New Zealand meteorologist

Agnieszka Fryckowska is a New Zealand meteorologist and Antarctic base manager who has worked with the British Antarctic Survey (BAS). Fryckowska has spent five winters in Antarctica. She is a recipient of the Polar Medal.

== Biography ==

Fryckowska's parents are Polish and she was born in Auckland.

Fryckowska first became interested in working in Antarctica when she had a lecturer at Otago University who visited the Antarctic yearly. At Otago, she earned a Bachelor of Science in 1995 and then a diploma in science in 1996. The title of her postgraduate diploma thesis was The Impact of Large Organic Debris Jams on Stream Morphology: A Reconnaissance Survey of Montane Streams in South Westland. She earned her master's degree from Cranfield University.
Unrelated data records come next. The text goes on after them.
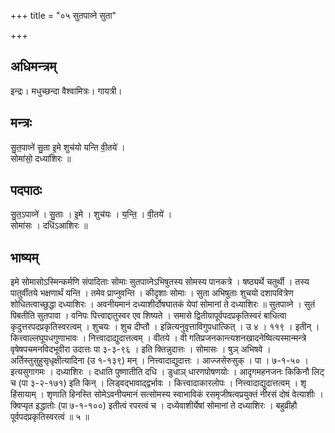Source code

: +++
title = "०५ सुतपाव्ने सुता"

+++
## अधिमन्त्रम्
इन्द्रः। मधुच्छन्दा वैश्वामित्रः। गायत्री।

## मन्त्रः
सु॒त॒पाव्ने॑ सु॒ता इ॒मे शुच॑यो यन्ति वी॒तये॑ ।  
सोमा॑सो॒ दध्या॑शिरः ॥

## पदपाठः
सु॒त॒ऽपाव्ने॑ । सु॒ताः । इ॒मे । शुच॑यः । य॒न्ति॒ । वी॒तये॑ ।  
सोमा॑सः । दधि॑ऽआशिरः ॥

## भाष्यम्
इमे सोमासोऽस्मिन्कर्मणि संपादिताः सोमाः सुतपाव्नेऽभिषुतस्य सोमस्य पानकत्रे । षष्ठ्यर्थे चतुर्थी । तस्य पातुर्वीतये भक्षणार्थं यन्ति । तमेव प्राप्नुवन्ति । कीदृशाः सोमाः । सुता अभिषुताः शुचयो दशापवित्रेण शोधितत्वाच्छुद्धा दध्याशिरः । अवनीयमानं दध्याशीर्दोषघातकं येपां सोमानां ते दध्याशिरः ॥ सुतपाव्ने । सुतं पिबतीति सुतपावा । वनिपः पित्त्वाद्दातुस्वर एव शिष्यते । समासे द्वितीयापूर्वपदप्रकृतिस्वरं बाधित्वा कृदुत्तरपदप्रकृतिस्वरत्वम् । शुचयः । शुच दीप्तौ । इन्नित्यनुवृत्ताविगुपधात्कित् । उ ४ । ११९ । इतीन् । कित्त्वाल्लघूपधगुणाभावः । नित्त्वादाद्युदात्तत्वम् । वीतये । वी गतिप्रजनकान्त्यशनखादनेष्वित्यस्मान्मन्त्रे वृषेषपचमनविदभूवीरा उदात्तः पा ३-३-९६ । इति क्तिन्नुदात्तः । सोमासः । षुञ् अभिषवे । अर्तिस्तुसुहुसृधृक्षीत्यादिना (उ १-१३९) मन् । नित्त्वादाद्युदात्तः । आज्जसेरुसुक् । पा । ७-१-५० । इत्यसुगागमः । दध्याशिरः । दधाति पुष्णातीति दधि । डुधाञ् धारणपोषणयोः । आदृगमहनजनः किकिनौ लिट् च (पा ३-२-१७१) इति किन् । लिड्वद्भावाद्द्वर्भावः । कित्त्वादाकारलोपः । नित्त्वादाद्युदात्तत्वम् । शृ हिंसायाम् । शृणाति हिनस्ति सोमेऽवनीयमानं सत्सोमस्य स्वाभाविकं रसमृजीषत्वप्रयुक्तं नीरसं दोषं वेत्याशीः । क्विप्यृत इद्धातोः (पा ७-१-१००) इतीत्वं रपरत्वं च । दध्येवाशीर्येषां सोमानां ते दध्याशिरः । बहुव्रीहौ पूर्वपदप्रकृतिस्वरत्वं ॥ ५ ॥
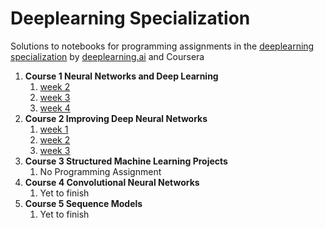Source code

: # Deeplearning Specialization 

Solutions to notebooks for programming assignments in the [deeplearning specialization](https://www.coursera.org/specializations/deep-learning) by [deeplearning.ai](https://www.deeplearning.ai/) and Coursera

1. **Course 1 Neural Networks and Deep Learning**
	1. [week 2](https://github.com/Dheeraj2444/deeplearning-coursera/tree/master/Course%201%20Neural%20Networks%20and%20Deep%20Learning/week2)
	2. [week 3](https://github.com/Dheeraj2444/deeplearning-coursera/tree/master/Course%201%20Neural%20Networks%20and%20Deep%20Learning/week3)
	3. [week 4](https://github.com/Dheeraj2444/deeplearning-coursera/tree/master/Course%201%20Neural%20Networks%20and%20Deep%20Learning/week4)	 
2. **Course 2 Improving Deep Neural Networks**
	1. [week 1](https://github.com/Dheeraj2444/deeplearning-coursera/tree/master/Course2%20Improving%20Deep%20Neural%20Networks-%20Hyperparameter%20tuning%2C%20Regularization%20and%20Optimization/week1)
	2. [week 2](https://github.com/Dheeraj2444/deeplearning-coursera/tree/master/Course2%20Improving%20Deep%20Neural%20Networks-%20Hyperparameter%20tuning%2C%20Regularization%20and%20Optimization/week2)
	3. [week 3](https://github.com/Dheeraj2444/deeplearning-coursera/tree/master/Course2%20Improving%20Deep%20Neural%20Networks-%20Hyperparameter%20tuning%2C%20Regularization%20and%20Optimization/week3)
3. **Course 3 Structured Machine Learning Projects**
	1. No Programming Assignment
4. **Course 4 Convolutional Neural Networks**
	1. Yet to finish
5. **Course 5 Sequence Models** 
	1. Yet to finish
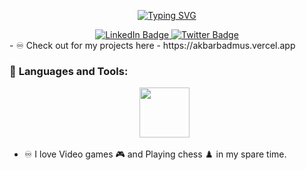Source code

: 
<p align="center">
    <a href="https://git.io/typing-svg"><img src="https://readme-typing-svg.demolab.com?font=FFF+Tusj&center=true&width=1000&height=50&duration=4000&pause=1000&lines=Hi%2C+I+am+Akbar.; A+Front+end+developer+Hit+me+up+for+gigs+and+projects.;I'm+open+to+learning." alt="Typing SVG" /></a>
  </p>
 <div id="badges" align="center">
    <a target="_blank" href="[https://www.linkedin.com/in/abolude-peter/](https://www.linkedin.com/in/akbar-badmus-10790a179/)">
      <img src="https://img.shields.io/badge/LinkedIn-blue?style=for-the-badge&logo=linkedin&logoColor=white" alt="LinkedIn Badge"/>
    </a>
    </a>
    <a target="_blank" href="https://twitter.com/akbar_ob">
      <img src="https://img.shields.io/badge/Twitter-blue?style=for-the-badge&logo=twitter&logoColor=white" alt="Twitter Badge"/>
    </a>
  </div>
  - ♾️ Check out for my projects here - https://akbarbadmus.vercel.app

  ### :hammer: **Languages and Tools**:
  <div id="languages" align="center">
    <img src="https://icons8.com/icon/yUdJlcKanVbh/next.js" width="80" height="80"/>&nbsp;&nbsp;

  </div>

  - :infinity: I love Video games :video_game: and Playing chess :chess_pawn:  in my spare time.
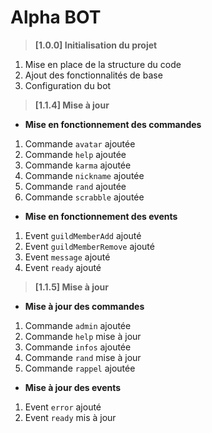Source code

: # Alpha BOT


> __[1.0.0] Initialisation du projet__
1. Mise en place de la structure du code
2. Ajout des fonctionnalités de base
3. Configuration du bot



> __[1.1.4] Mise à jour__

* __Mise en fonctionnement des commandes__
1. Commande `avatar` ajoutée
2. Commande `help` ajoutée
3. Commande `karma` ajoutée
4. Commande `nickname` ajoutée
5. Commande `rand` ajoutée
6. Commande `scrabble` ajoutée

* __Mise en fonctionnement des events__
1. Event `guildMemberAdd` ajouté
2. Event `guildMemberRemove` ajouté
3. Event `message` ajouté
4. Event `ready` ajouté

> __[1.1.5] Mise à jour__

* __Mise à jour des commandes__
1. Commande `admin` ajoutée
2. Commande `help` mise à jour
3. Commande `infos` ajoutée
4. Commande `rand` mise à jour
5. Commande `rappel` ajoutée

* __Mise à jour des events__
1. Event `error` ajouté
2. Event `ready` mis à jour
Fryckowska joined the British Antarctic Survey (BAS) in 2004 and started as a meteorologist. She worked there for 34 months. In 2007, she became the Winter Station Leader for Halley V. In 2008, she served as the Summer Station Leader for Rothera.

Fryckowska was the station leader of Halley VI in Antarctica in 2012. She continued to work as the Winter Station Leader for Halley VI until 2015.

Fryckowska was awarded the Polar Medal in April 2016.